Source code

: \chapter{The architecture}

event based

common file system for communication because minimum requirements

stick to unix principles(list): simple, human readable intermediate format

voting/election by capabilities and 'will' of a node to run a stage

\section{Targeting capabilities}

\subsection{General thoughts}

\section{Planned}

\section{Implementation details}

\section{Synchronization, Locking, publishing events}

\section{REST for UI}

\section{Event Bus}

● ● ● ●

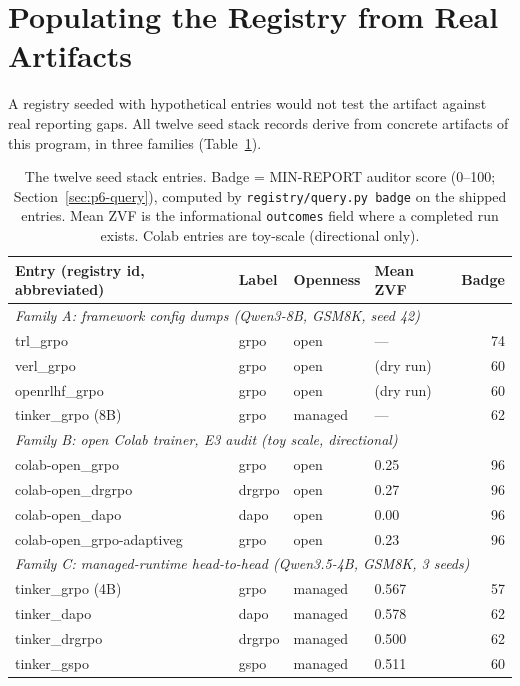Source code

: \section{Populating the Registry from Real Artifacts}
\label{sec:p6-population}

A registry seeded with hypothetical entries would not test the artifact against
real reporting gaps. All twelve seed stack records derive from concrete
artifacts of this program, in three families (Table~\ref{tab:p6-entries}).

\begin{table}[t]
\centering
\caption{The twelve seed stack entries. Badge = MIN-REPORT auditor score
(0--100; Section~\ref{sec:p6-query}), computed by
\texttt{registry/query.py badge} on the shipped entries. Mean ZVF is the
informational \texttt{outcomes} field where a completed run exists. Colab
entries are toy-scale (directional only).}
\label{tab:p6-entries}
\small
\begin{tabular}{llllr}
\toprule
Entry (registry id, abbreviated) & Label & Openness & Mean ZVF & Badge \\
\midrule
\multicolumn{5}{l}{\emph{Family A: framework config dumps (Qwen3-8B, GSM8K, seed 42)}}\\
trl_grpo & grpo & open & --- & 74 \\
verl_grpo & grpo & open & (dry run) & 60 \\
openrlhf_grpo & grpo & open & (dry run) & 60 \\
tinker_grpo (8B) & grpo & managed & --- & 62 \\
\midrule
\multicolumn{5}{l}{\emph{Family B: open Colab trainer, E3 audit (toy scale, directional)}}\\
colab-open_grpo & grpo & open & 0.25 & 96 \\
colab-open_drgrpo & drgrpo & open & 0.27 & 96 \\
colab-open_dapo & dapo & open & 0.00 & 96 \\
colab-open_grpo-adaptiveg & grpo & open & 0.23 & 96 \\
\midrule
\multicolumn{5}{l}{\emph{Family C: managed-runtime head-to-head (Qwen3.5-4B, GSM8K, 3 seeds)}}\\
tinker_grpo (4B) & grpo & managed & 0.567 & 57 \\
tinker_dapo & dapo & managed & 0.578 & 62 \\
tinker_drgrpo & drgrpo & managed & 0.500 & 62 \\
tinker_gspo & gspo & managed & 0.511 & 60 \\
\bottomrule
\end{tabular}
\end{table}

● ● ● ●

■ **WORK INSTRUCTIONS**: The string "stack" marks the lines to copy; report each of them from the data above.

■ **PROBLEM SOLUTION**:
real reporting gaps. All twelve seed stack records derive from concrete
\caption{The twelve seed stack entries. Badge = MIN-REPORT auditor score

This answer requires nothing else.